+++ Material for this exercise

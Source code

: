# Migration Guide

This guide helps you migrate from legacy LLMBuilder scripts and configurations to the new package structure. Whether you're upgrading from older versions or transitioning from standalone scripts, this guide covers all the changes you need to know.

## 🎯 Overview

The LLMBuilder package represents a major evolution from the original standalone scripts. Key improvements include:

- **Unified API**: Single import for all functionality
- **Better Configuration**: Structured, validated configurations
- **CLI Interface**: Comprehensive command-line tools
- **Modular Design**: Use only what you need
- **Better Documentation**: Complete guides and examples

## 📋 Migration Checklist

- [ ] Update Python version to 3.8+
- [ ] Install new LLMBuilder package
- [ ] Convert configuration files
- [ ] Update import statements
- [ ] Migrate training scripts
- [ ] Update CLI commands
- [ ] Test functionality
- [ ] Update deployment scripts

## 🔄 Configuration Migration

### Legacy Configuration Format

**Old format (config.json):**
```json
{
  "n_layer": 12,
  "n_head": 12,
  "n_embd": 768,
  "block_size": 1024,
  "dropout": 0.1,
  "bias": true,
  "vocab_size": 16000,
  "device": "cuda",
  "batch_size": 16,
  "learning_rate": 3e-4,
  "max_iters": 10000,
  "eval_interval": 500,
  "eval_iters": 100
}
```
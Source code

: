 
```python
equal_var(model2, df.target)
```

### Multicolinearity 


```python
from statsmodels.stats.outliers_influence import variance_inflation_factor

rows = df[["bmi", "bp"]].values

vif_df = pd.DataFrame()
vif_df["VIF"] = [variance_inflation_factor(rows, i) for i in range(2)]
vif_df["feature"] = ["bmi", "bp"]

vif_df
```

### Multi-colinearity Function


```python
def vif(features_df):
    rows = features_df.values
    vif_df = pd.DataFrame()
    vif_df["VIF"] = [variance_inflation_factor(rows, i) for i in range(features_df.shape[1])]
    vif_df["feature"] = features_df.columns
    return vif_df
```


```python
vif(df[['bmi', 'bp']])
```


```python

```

++++++
+++ Material for this exercise

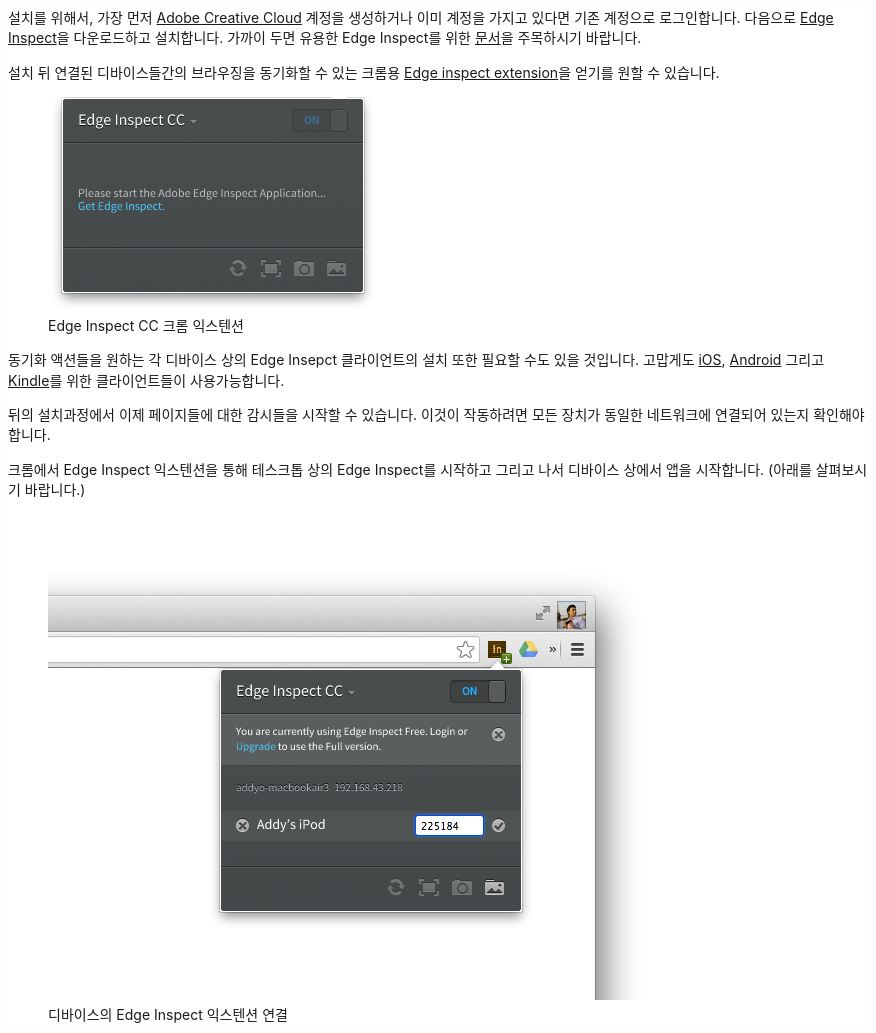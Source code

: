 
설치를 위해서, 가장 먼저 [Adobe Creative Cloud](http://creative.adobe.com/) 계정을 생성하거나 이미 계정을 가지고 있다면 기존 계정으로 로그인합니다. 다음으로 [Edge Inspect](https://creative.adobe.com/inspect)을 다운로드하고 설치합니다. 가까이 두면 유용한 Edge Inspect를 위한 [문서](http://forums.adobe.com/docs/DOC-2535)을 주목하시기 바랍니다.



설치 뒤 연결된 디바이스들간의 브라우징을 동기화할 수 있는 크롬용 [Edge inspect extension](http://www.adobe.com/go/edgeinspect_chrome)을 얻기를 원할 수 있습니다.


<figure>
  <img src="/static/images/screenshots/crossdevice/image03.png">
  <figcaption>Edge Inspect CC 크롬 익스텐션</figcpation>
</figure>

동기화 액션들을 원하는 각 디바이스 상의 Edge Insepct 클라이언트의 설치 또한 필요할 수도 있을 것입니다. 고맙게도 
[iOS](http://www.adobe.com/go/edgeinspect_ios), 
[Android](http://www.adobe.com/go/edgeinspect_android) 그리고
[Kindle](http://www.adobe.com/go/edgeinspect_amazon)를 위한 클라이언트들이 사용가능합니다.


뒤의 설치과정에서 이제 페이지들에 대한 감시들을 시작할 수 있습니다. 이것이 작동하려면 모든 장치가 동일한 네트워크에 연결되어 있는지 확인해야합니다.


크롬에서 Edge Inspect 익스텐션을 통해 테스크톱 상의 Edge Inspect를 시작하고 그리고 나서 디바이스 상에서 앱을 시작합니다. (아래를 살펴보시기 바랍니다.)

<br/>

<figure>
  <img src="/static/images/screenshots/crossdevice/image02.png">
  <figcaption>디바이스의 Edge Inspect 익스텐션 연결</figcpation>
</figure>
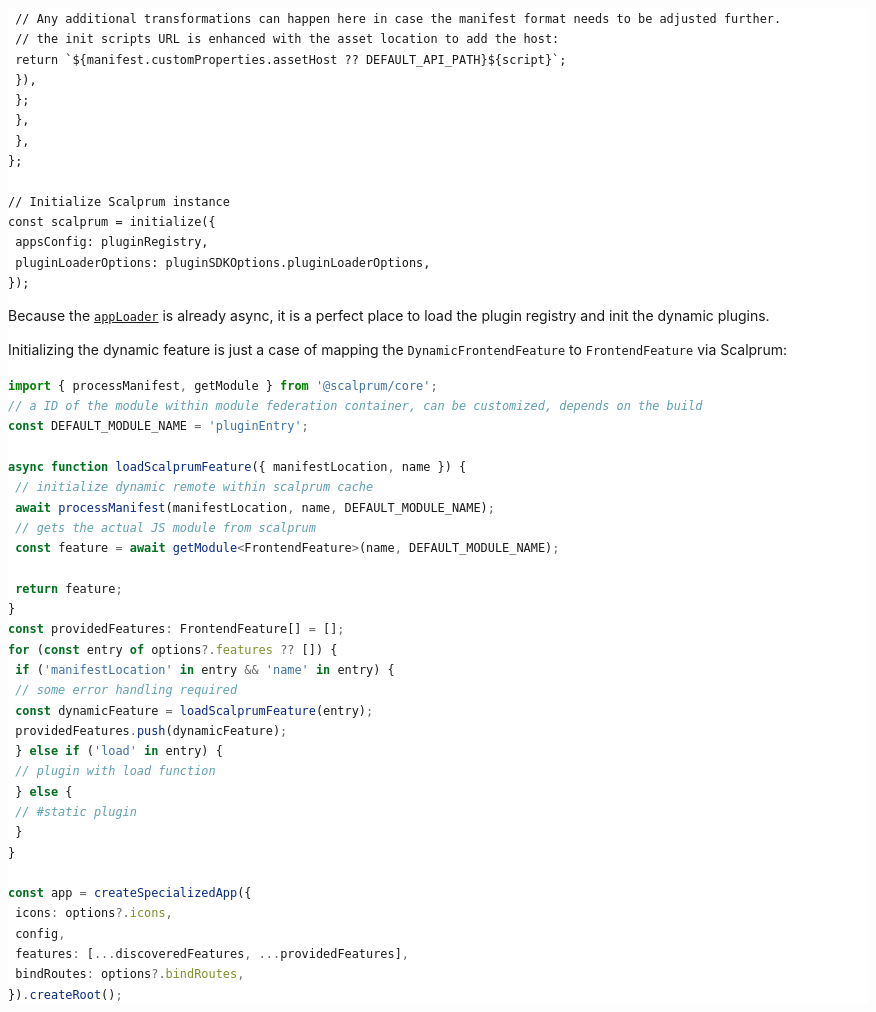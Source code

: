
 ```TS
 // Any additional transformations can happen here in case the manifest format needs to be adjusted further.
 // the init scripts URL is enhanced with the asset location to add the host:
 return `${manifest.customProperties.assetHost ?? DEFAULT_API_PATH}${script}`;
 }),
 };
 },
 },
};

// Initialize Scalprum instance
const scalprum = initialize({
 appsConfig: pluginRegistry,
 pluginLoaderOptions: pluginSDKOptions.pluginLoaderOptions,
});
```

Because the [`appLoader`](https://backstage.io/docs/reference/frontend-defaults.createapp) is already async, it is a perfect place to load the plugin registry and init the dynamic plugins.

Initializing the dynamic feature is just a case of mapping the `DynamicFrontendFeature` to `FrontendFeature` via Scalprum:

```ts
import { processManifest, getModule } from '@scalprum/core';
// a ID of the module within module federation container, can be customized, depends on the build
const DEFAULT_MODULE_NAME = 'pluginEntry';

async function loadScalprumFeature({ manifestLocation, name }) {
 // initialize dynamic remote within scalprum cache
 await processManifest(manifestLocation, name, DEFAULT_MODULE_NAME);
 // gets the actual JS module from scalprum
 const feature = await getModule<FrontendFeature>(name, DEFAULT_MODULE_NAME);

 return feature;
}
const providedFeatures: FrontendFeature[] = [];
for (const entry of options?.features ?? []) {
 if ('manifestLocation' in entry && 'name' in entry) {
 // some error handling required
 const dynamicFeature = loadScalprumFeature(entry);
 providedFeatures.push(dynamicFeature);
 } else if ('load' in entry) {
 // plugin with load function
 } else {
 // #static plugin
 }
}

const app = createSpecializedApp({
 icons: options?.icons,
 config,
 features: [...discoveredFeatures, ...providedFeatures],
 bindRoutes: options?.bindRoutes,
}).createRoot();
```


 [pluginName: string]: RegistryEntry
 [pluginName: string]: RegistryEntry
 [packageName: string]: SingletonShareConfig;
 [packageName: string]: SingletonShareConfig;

++++++

◆ Problem description
Pick each line holding the word "configurations" out of the data and copy it.

◆ Task result
This guide helps you migrate from legacy LLMBuilder scripts and configurations to the new package structure. Whether you're upgrading from older versions or transitioning from standalone scripts, this guide covers all the changes you need to know.
- **Better Configuration**: Structured, validated configurations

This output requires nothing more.